“No one ever stopped to consider other ways of preventing the Holocaust, such as preventing Hitler’s parents from meeting, or arranging his acceptance to art school.”
Tel Aviv, January 24 – Publishing house Kinneret-Zmora-Bitan announced today it has secured the rights to the autobiography of a man who served as protector of the young Adolph Hitler, identifying and neutralizing other time travelers set on assassinating the future dictator in his childhood, thus keeping them from derailing history.
A spokeswoman for the publishing house told reporters that the heirs of now-deceased Gunther Müller had signed an agreement to have the company translate and publish his memoirs in Hebrew, following an announcement two weeks ago that the German-language original, Führerleibwächter, would be launched in May.
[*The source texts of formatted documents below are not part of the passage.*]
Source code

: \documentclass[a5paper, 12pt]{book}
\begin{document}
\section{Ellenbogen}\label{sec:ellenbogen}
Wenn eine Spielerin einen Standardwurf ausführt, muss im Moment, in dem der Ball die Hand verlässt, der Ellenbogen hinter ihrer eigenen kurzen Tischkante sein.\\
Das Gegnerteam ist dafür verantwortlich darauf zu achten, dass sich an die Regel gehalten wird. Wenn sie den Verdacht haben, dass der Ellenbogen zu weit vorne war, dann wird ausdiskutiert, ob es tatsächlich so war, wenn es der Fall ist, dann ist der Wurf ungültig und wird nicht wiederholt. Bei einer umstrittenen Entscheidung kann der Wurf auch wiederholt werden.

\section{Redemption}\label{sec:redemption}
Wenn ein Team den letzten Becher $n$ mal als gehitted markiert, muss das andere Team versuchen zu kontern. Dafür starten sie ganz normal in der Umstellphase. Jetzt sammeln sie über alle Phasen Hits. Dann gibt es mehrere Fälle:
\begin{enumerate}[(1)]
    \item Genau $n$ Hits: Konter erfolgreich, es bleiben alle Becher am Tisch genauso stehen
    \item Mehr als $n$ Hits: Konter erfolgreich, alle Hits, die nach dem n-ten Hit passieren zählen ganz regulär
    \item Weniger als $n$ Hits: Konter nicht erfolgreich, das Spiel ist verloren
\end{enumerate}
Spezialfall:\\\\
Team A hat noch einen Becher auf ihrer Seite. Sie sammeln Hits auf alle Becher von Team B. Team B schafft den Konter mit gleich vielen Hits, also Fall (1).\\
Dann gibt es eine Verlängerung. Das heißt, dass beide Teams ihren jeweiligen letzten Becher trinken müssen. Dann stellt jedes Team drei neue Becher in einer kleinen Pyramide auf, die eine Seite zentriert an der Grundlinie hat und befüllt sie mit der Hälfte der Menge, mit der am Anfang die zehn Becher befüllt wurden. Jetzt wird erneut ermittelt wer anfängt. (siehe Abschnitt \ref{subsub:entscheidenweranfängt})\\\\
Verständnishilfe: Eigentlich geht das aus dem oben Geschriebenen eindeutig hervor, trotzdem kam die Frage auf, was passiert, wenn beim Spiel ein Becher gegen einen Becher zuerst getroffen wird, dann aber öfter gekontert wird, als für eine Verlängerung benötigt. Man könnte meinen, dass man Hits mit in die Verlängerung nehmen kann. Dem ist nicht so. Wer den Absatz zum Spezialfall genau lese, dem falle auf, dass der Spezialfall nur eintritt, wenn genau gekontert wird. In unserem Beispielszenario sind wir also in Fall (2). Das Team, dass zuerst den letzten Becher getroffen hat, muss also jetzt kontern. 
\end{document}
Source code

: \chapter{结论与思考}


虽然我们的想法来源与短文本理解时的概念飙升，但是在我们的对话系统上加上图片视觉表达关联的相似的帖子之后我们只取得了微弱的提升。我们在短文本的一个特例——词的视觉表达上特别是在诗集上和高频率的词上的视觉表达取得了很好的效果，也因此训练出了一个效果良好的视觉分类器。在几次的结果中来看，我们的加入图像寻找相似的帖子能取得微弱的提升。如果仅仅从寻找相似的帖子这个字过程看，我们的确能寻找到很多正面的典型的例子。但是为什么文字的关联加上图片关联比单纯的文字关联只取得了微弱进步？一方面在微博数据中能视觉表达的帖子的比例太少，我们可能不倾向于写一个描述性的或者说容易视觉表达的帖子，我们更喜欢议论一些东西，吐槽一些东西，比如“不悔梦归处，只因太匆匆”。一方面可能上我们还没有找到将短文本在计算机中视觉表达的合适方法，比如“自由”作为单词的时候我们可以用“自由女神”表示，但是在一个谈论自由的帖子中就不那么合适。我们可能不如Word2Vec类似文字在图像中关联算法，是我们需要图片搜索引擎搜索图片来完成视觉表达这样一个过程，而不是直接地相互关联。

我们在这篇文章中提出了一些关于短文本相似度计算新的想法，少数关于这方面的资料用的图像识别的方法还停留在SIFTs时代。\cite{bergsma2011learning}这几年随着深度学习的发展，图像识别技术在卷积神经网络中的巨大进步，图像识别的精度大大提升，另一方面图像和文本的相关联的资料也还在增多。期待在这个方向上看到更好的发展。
The Hebrew edition is expected out by December this year.
“We are pleased to announce we have reached an accord with the Müller family to translate and publish their father’s autobiography,” declared Anni Matrila, an assistant editor at KZB. “As soon as our tender to find the most suitable translator concludes, we will get started in earnest. On behalf of KZB and all of our readers, I would like to thank the Müller family and, posthumously, Mr. Müller, for favoring the world with an engaging, compelling account of his career traveling through time to protect baby Hitler, especially the philosophical ramifications of such a choice.”
Führerleibwächter detailed Müller’s journey from time-travel agency enforcer to vigilante bodyguard for Hitler, and provided explorations of the author’s decision to fight other time-travelers intent on altering the course of history to prevent the mass slaughter that characterized the Second World War in Europe.
“I could not in good conscience allow irresponsible actors to commit violence to prevent violence when non-violent alternatives were always available,” read one passage, from the English edition published earlier this month by Viking. “No one ever stopped to consider other ways of preventing the Holocaust, such as preventing Hitler’s parents from meeting, or arranging his acceptance to art school. For some reason there was this obsession with killing baby Hitler, and I could not stand aside and watch such misguided schemes follow through.”
Among the challenges facing any editor is the nature of the text, which was in flux for a long time, owing to the changing past described in Führerleibwächter. A representative of the German publishing house that released the original described the process in an interview late last year, noting that with each attempt of a modern time-traveler to kill baby Hitler, the text would include an additional episode Mr. Müller had written, and which had to be edited.
“There were telltale indications of who was a time-traveler that always gave the game away,” the author explained in another passage. “I could always foil the plan because I was always two steps ahead of the assassins and always anticipated their moves. In this book, the descriptions of events are actually altered from the way they really happened, to prevent would-be assassins from trying to outwit me.”